* AIM OF THE TASK
The lines that make up this material should each be returned exactly.

* MATERIAL TO PROCESS
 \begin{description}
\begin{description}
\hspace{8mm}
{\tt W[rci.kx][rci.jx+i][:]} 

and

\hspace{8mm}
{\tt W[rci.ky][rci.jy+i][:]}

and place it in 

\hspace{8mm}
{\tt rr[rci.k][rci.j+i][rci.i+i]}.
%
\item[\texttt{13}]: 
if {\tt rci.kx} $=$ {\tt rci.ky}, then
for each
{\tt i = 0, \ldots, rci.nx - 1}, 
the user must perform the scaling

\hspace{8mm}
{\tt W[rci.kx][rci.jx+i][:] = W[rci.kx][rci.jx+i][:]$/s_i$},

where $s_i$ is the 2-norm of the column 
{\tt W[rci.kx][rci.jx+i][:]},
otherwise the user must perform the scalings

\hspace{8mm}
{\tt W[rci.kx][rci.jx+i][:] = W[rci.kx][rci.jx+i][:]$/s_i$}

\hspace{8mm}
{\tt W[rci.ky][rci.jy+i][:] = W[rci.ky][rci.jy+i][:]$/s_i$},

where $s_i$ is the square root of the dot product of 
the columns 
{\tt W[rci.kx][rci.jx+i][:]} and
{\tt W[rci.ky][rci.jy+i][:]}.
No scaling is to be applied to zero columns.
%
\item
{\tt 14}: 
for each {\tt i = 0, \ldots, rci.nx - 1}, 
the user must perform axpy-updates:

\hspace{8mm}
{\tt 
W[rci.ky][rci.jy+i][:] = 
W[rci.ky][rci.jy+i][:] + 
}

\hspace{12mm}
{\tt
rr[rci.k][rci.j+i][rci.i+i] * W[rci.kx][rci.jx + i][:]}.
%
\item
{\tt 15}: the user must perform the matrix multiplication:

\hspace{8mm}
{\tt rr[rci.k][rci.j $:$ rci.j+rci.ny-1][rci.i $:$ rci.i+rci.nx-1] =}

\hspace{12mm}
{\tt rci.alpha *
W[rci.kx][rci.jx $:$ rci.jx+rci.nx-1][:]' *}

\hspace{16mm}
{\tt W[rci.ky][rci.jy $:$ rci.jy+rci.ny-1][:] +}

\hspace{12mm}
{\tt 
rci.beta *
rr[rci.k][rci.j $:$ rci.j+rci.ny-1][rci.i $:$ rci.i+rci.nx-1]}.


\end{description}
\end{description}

* SOLUTION TO THE PROBLEM
 \begin{description}
\begin{description}
\hspace{8mm}
{\tt W[rci.kx][rci.jx+i][:]} 

and

\hspace{8mm}
{\tt W[rci.ky][rci.jy+i][:]}

and place it in 

\hspace{8mm}
{\tt rr[rci.k][rci.j+i][rci.i+i]}.
%
\item[\texttt{13}]: 
if {\tt rci.kx} $=$ {\tt rci.ky}, then
for each
{\tt i = 0, \ldots, rci.nx - 1}, 
the user must perform the scaling

\hspace{8mm}
{\tt W[rci.kx][rci.jx+i][:] = W[rci.kx][rci.jx+i][:]$/s_i$},

where $s_i$ is the 2-norm of the column 
{\tt W[rci.kx][rci.jx+i][:]},
otherwise the user must perform the scalings

\hspace{8mm}
{\tt W[rci.kx][rci.jx+i][:] = W[rci.kx][rci.jx+i][:]$/s_i$}

\hspace{8mm}
{\tt W[rci.ky][rci.jy+i][:] = W[rci.ky][rci.jy+i][:]$/s_i$},

where $s_i$ is the square root of the dot product of 
the columns 
{\tt W[rci.kx][rci.jx+i][:]} and
{\tt W[rci.ky][rci.jy+i][:]}.
No scaling is to be applied to zero columns.
%
\item
{\tt 14}: 
for each {\tt i = 0, \ldots, rci.nx - 1}, 
the user must perform axpy-updates:

\hspace{8mm}
{\tt 
W[rci.ky][rci.jy+i][:] = 
W[rci.ky][rci.jy+i][:] + 
}

\hspace{12mm}
{\tt
rr[rci.k][rci.j+i][rci.i+i] * W[rci.kx][rci.jx + i][:]}.
%
\item
{\tt 15}: the user must perform the matrix multiplication:

\hspace{8mm}
{\tt rr[rci.k][rci.j $:$ rci.j+rci.ny-1][rci.i $:$ rci.i+rci.nx-1] =}

\hspace{12mm}
{\tt rci.alpha *
W[rci.kx][rci.jx $:$ rci.jx+rci.nx-1][:]' *}

\hspace{16mm}
{\tt W[rci.ky][rci.jy $:$ rci.jy+rci.ny-1][:] +}

\hspace{12mm}
{\tt 
rci.beta *
rr[rci.k][rci.j $:$ rci.j+rci.ny-1][rci.i $:$ rci.i+rci.nx-1]}.


\end{description}
\end{description}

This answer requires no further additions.